## [YOUR TASK]
Repeat exactly the stretch of lines that starts with the one containing "0x8df61c8: 0x07070707 0x07070707" and ends with the last line of the material. Leave out pictures.

## [RECORDS PROVIDED]
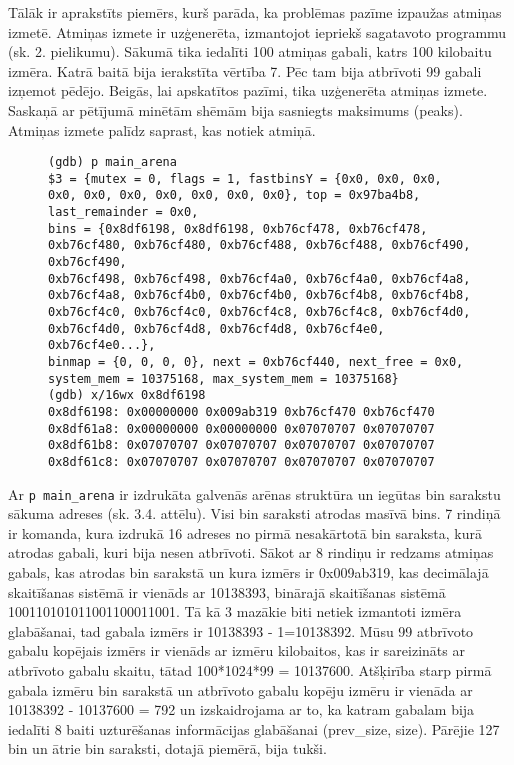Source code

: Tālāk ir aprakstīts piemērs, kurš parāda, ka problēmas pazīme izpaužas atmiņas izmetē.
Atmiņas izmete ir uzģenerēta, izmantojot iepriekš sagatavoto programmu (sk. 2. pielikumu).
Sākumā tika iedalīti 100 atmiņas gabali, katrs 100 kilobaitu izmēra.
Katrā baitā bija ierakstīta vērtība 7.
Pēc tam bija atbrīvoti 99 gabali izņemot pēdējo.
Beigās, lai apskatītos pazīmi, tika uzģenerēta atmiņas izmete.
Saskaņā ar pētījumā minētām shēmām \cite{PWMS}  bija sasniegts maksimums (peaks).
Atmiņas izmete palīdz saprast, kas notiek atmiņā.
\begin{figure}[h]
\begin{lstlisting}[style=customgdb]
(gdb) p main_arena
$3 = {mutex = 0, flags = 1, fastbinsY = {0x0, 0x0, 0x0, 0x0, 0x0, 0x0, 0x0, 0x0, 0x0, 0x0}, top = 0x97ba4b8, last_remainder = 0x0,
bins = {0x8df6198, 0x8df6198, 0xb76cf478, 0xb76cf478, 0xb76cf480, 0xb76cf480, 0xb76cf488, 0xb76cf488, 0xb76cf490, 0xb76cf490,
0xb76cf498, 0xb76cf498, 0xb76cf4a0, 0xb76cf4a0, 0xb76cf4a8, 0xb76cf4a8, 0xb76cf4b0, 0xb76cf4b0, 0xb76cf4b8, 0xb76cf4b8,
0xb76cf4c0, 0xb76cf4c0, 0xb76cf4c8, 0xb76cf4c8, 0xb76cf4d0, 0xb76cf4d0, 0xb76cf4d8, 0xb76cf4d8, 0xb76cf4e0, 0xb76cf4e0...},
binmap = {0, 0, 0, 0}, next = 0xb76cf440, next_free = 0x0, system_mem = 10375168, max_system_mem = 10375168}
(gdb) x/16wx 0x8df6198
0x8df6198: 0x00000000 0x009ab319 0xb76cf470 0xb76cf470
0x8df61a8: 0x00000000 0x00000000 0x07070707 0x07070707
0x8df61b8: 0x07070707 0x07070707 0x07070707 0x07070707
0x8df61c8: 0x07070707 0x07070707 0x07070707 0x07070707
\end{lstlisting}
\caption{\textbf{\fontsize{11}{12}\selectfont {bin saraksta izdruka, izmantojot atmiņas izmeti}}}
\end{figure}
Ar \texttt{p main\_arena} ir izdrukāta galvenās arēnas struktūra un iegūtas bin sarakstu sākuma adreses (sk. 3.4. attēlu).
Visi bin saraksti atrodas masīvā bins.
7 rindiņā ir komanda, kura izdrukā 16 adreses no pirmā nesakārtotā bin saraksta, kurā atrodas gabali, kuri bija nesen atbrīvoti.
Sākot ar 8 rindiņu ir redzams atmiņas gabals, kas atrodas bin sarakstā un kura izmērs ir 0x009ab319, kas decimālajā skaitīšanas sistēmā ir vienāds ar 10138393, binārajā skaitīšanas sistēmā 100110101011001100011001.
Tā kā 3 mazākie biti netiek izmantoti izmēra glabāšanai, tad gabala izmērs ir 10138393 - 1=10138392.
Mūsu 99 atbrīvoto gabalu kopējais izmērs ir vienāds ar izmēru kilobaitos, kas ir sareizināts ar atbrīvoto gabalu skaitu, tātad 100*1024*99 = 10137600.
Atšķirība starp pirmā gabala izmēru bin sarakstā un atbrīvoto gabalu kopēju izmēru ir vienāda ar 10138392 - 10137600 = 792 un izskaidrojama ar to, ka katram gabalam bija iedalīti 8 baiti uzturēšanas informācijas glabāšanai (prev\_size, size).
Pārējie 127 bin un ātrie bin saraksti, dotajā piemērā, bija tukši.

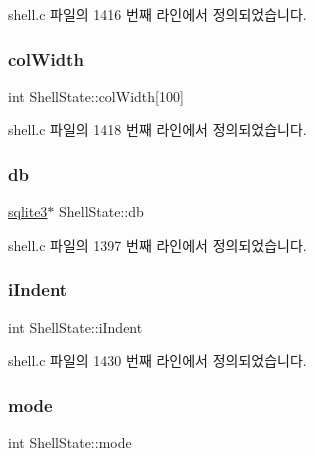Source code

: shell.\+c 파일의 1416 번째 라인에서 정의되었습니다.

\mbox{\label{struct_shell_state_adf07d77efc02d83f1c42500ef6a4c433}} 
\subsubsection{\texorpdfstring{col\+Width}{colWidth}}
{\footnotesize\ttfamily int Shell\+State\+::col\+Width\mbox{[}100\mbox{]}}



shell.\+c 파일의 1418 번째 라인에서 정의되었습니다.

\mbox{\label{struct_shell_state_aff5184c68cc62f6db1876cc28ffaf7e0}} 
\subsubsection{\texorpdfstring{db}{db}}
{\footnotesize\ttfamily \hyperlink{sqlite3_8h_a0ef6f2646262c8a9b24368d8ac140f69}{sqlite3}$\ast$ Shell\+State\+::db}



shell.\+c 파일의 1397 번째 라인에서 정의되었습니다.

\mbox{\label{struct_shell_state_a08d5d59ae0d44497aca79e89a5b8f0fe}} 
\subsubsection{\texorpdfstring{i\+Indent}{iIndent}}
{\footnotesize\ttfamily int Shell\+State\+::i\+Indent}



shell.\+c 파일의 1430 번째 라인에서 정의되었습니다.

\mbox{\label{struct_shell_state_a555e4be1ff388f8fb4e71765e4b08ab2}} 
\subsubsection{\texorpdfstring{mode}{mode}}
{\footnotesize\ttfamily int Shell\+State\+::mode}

## [SOLUTION BELOW]
0x8df61c8: 0x07070707 0x07070707 0x07070707 0x07070707
\end{lstlisting}
\caption{\textbf{\fontsize{11}{12}\selectfont {bin saraksta izdruka, izmantojot atmiņas izmeti}}}
\end{figure}
Ar \texttt{p main\_arena} ir izdrukāta galvenās arēnas struktūra un iegūtas bin sarakstu sākuma adreses (sk. 3.4. attēlu).
Visi bin saraksti atrodas masīvā bins.
7 rindiņā ir komanda, kura izdrukā 16 adreses no pirmā nesakārtotā bin saraksta, kurā atrodas gabali, kuri bija nesen atbrīvoti.
Sākot ar 8 rindiņu ir redzams atmiņas gabals, kas atrodas bin sarakstā un kura izmērs ir 0x009ab319, kas decimālajā skaitīšanas sistēmā ir vienāds ar 10138393, binārajā skaitīšanas sistēmā 100110101011001100011001.
Tā kā 3 mazākie biti netiek izmantoti izmēra glabāšanai, tad gabala izmērs ir 10138393 - 1=10138392.
Mūsu 99 atbrīvoto gabalu kopējais izmērs ir vienāds ar izmēru kilobaitos, kas ir sareizināts ar atbrīvoto gabalu skaitu, tātad 100*1024*99 = 10137600.
Atšķirība starp pirmā gabala izmēru bin sarakstā un atbrīvoto gabalu kopēju izmēru ir vienāda ar 10138392 - 10137600 = 792 un izskaidrojama ar to, ka katram gabalam bija iedalīti 8 baiti uzturēšanas informācijas glabāšanai (prev\_size, size).
Pārējie 127 bin un ātrie bin saraksti, dotajā piemērā, bija tukši.

Source code

: shell.\+c 파일의 1416 번째 라인에서 정의되었습니다.

\mbox{\label{struct_shell_state_adf07d77efc02d83f1c42500ef6a4c433}} 
\subsubsection{\texorpdfstring{col\+Width}{colWidth}}
{\footnotesize\ttfamily int Shell\+State\+::col\+Width\mbox{[}100\mbox{]}}



shell.\+c 파일의 1418 번째 라인에서 정의되었습니다.

\mbox{\label{struct_shell_state_aff5184c68cc62f6db1876cc28ffaf7e0}} 
\subsubsection{\texorpdfstring{db}{db}}
{\footnotesize\ttfamily \hyperlink{sqlite3_8h_a0ef6f2646262c8a9b24368d8ac140f69}{sqlite3}$\ast$ Shell\+State\+::db}



shell.\+c 파일의 1397 번째 라인에서 정의되었습니다.

\mbox{\label{struct_shell_state_a08d5d59ae0d44497aca79e89a5b8f0fe}} 
\subsubsection{\texorpdfstring{i\+Indent}{iIndent}}
{\footnotesize\ttfamily int Shell\+State\+::i\+Indent}



shell.\+c 파일의 1430 번째 라인에서 정의되었습니다.

\mbox{\label{struct_shell_state_a555e4be1ff388f8fb4e71765e4b08ab2}} 
\subsubsection{\texorpdfstring{mode}{mode}}
{\footnotesize\ttfamily int Shell\+State\+::mode}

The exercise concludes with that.